The line to purchase a ticket was exceptionally long, stretching roughly 30 feet from the door of the Adams Center to the parking lot. Neither the stars nor the moon were showing due to heavy cloud cover. The temperature was 32 degrees, warm for February.
Or was it the booze?
The door to last year’s 95th Foresters’ Ball was heavily patrolled by volunteers, keeping an eye out for anyone trying to sneak in or cause any problems. Floodlights illuminated more than 1,600 people as they passed through the door on the second night of the Ball, the most in Foresters’ history. For those waiting to buy a ticket, the temperature made it easy to stand in line.
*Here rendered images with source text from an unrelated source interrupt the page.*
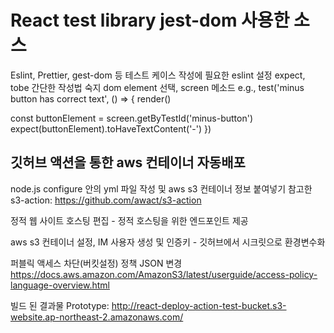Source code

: # React test library jest-dom 사용한 소스

Eslint, Prettier, gest-dom 등 테스트 케이스 작성에 필요한 eslint 설정
expect, tobe 간단한 작성법 숙지 
dom element 선택, screen 메소드
e.g., 
test('minus button has correct text', () => { 
  render(<App />)

  const buttonElement = screen.getByTestId('minus-button')
  expect(buttonElement).toHaveTextContent('-')
 })

## 깃허브 액션을 통한 aws 컨테이너 자동배포

node.js configure 안의 yml 파일 작성 및 aws s3 컨테이너 정보 붙여넣기
참고한 s3-action: https://github.com/awact/s3-action

정적 웹 사이트 호스팅 편집 - 정적 호스팅을 위한 엔드포인트 제공

aws s3 컨테이너 설정, IM 사용자 생성 및 인증키 - 깃허브에서 시크릿으로 환경변수화

퍼블릭 액세스 차단(버킷설정) 정책 JSON 변경 
https://docs.aws.amazon.com/AmazonS3/latest/userguide/access-policy-language-overview.html

빌드 된 결과물
Prototype: http://react-deploy-action-test-bucket.s3-website.ap-northeast-2.amazonaws.com/
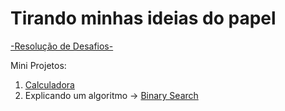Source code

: # Tirando minhas ideias do papel

[-Resolução de Desafios-](https://henrygoncalvess.github.io/meus-projetos/desafios/desafios)

Mini Projetos:

1. [Calculadora](https://henrygoncalvess.github.io/Projetos/calculadora/escola/calc)<br>
1. Explicando um algoritmo -> [Binary Search](https://henrygoncalvess.github.io/Projetos/binary_search/index)
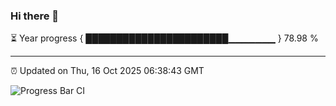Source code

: ### Hi there 👋

⏳ Year progress { ███████████████████████▁▁▁▁▁▁▁ } 78.98 %

---

⏰ Updated on Thu, 16 Oct 2025 06:38:43 GMT

![Progress Bar CI](https://github.com/DhruviPatel157/GitHub-Actions-Demo/workflows/Progress%20Bar%20CI/badge.svg)
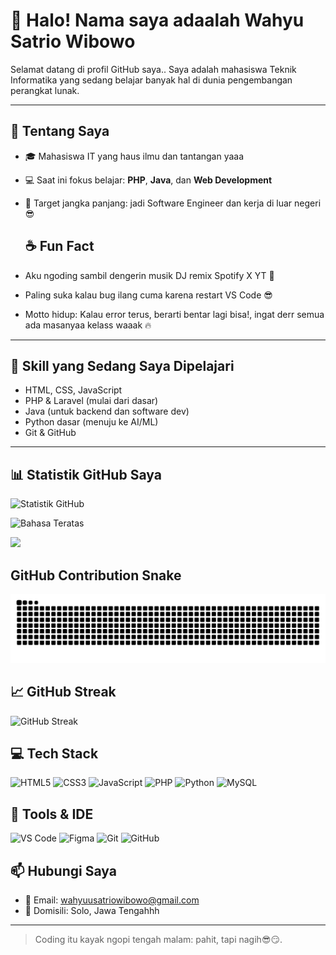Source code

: 
# 👋 Halo! Nama saya adaalah Wahyu Satrio Wibowo

Selamat datang di profil GitHub saya..
Saya adalah mahasiswa Teknik Informatika yang sedang belajar banyak hal di dunia pengembangan perangkat lunak.

---

## 🧠 Tentang Saya

- 🎓 Mahasiswa IT yang haus ilmu dan tantangan yaaa
- 💻 Saat ini fokus belajar: **PHP**, **Java**, dan **Web Development**
- 🚀 Target jangka panjang: jadi Software Engineer dan kerja di luar negeri 😎

  ## ☕ Fun Fact

- Aku ngoding sambil dengerin musik DJ remix Spotify X YT 🤘
- Paling suka kalau bug ilang cuma karena restart VS Code 😎
- Motto hidup: Kalau error terus, berarti bentar lagi bisa!, ingat derr semua ada masanyaa kelass waaak 🔥


---

## 🔧 Skill yang Sedang Saya Dipelajari

- HTML, CSS, JavaScript
- PHP & Laravel (mulai dari dasar)
- Java (untuk backend dan software dev)
- Python dasar (menuju ke AI/ML)
- Git & GitHub

------ -----



## 📊 Statistik GitHub Saya

![Statistik GitHub](https://github-readme-stats.vercel.app/api?username=WahyuSatrio505&show_icons=true&theme=tokyonight)

![Bahasa Teratas](https://github-readme-stats.vercel.app/api/top-langs/?username=WahyuSatrio505&layout=compact&theme=tokyonight)




<a href="https://github.com/WahyuSatrio505">
  <img src="https://github-profile-summary-cards.vercel.app/api/cards/profile-details?username=WahyuSatrio505&theme=tokyonight" />
</a>






## GitHub Contribution Snake

![Kobra animation](https://github.com/WahyuSatrio505/WahyuSatrio505/blob/output/kobra-sunset-animation.svg)



## 📈 GitHub Streak

![GitHub Streak](https://github-readme-streak-stats.herokuapp.com/?user=WahyuSatrio505&theme=tokyonight)



## 💻 Tech Stack

![HTML5](https://img.shields.io/badge/-HTML5-E34F26?logo=html5&logoColor=fff&style=flat-square)
![CSS3](https://img.shields.io/badge/-CSS3-1572B6?logo=css3&logoColor=fff&style=flat-square)
![JavaScript](https://img.shields.io/badge/-JavaScript-F7DF1E?logo=javascript&logoColor=000&style=flat-square)
![PHP](https://img.shields.io/badge/-PHP-777BB4?logo=php&logoColor=fff&style=flat-square)
![Python](https://img.shields.io/badge/-Python-3776AB?logo=python&logoColor=fff&style=flat-square)
![MySQL](https://img.shields.io/badge/-MySQL-4479A1?logo=mysql&logoColor=fff&style=flat-square)


## 🚀 Tools & IDE

![VS Code](https://img.shields.io/badge/-VSCode-007ACC?logo=visual-studio-code&logoColor=fff&style=flat-square)
![Figma](https://img.shields.io/badge/-Figma-F24E1E?logo=figma&logoColor=fff&style=flat-square)
![Git](https://img.shields.io/badge/-Git-F05032?logo=git&logoColor=fff&style=flat-square)
![GitHub](https://img.shields.io/badge/-GitHub-181717?logo=github&logoColor=fff&style=flat-square)



## 📫 Hubungi Saya

- 📧 Email: wahyuusatriowibowo@gmail.com
- 📍 Domisili: Solo, Jawa Tengahhh

---

> Coding itu kayak ngopi tengah malam: pahit, tapi nagih😎😏.

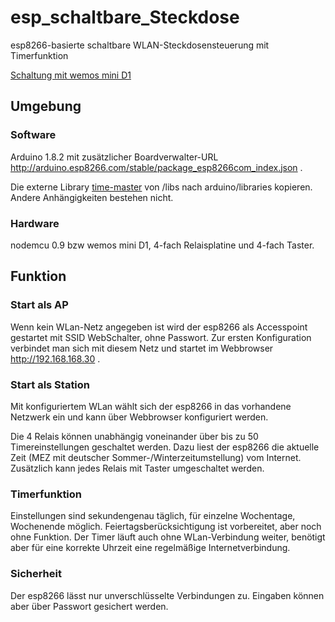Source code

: # esp_schaltbare_Steckdose
esp8266-basierte schaltbare WLAN-Steckdosensteuerung mit Timerfunktion

[Schaltung mit wemos mini D1](../../fritzing/wemos.png)

## Umgebung
### Software
Arduino 1.8.2 mit zusätzlicher Boardverwalter-URL http://arduino.esp8266.com/stable/package_esp8266com_index.json .

Die externe Library [time-master](https://github.com/PaulStoffregen/Time) von /libs nach arduino/libraries kopieren. Andere Anhängigkeiten bestehen nicht.

### Hardware
nodemcu 0.9 bzw wemos mini D1, 4-fach Relaisplatine und 4-fach Taster.

## Funktion
### Start als AP
Wenn kein WLan-Netz angegeben ist wird der esp8266 als Accesspoint gestartet mit SSID WebSchalter, ohne Passwort. Zur ersten Konfiguration verbindet man sich mit diesem Netz und startet im Webbrowser http://192.168.168.30 .
### Start als Station
Mit konfiguriertem WLan wählt sich der esp8266 in das vorhandene Netzwerk ein und kann über Webbrowser konfiguriert werden.

Die 4 Relais können unabhängig voneinander über bis zu 50 Timereinstellungen geschaltet werden. Dazu liest der esp8266 die aktuelle Zeit (MEZ mit deutscher Sommer-/Winterzeitumstellung) vom Internet. Zusätzlich kann jedes Relais mit Taster umgeschaltet werden.

### Timerfunktion
Einstellungen sind sekundengenau täglich, für einzelne Wochentage, Wochenende möglich. Feiertagsberücksichtigung ist vorbereitet, aber noch ohne Funktion. Der Timer läuft auch ohne WLan-Verbindung weiter, benötigt aber für eine korrekte Uhrzeit eine regelmäßige Internetverbindung.

### Sicherheit
Der esp8266 lässt nur unverschlüsselte Verbindungen zu. Eingaben können aber über Passwort gesichert werden.
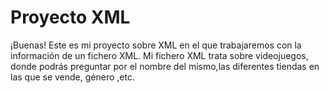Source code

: # Proyecto XML
¡Buenas! Este es mi proyecto sobre XML en el que trabajaremos con la información de un fichero XML. Mi fichero XML trata sobre videojuegos, donde podrás preguntar por el nombre del mismo,las diferentes tiendas en las que se vende, género ,etc.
This was the first time that the event was held at the Adams Center since it began in Schreiber Gym in 1915. The Forestry Club had to switch venues after the Missoula Fire Department deemed the lack of sprinklers in Schreiber unsafe.
Many of the students arrived after drinking heavily, as had become customary in the Ball’s 94-year history. As a result of public drunkenness, more than 100 people were turned away at the door or kicked out. The debauchery did not escape the scrutiny of University of Montana President Royce Engstrom or the greater University community.
Organizers of the Foresters’ Ball, which has made the list of Playboy’s best college parties, received unexpected news when they found out the ball was going to be canceled.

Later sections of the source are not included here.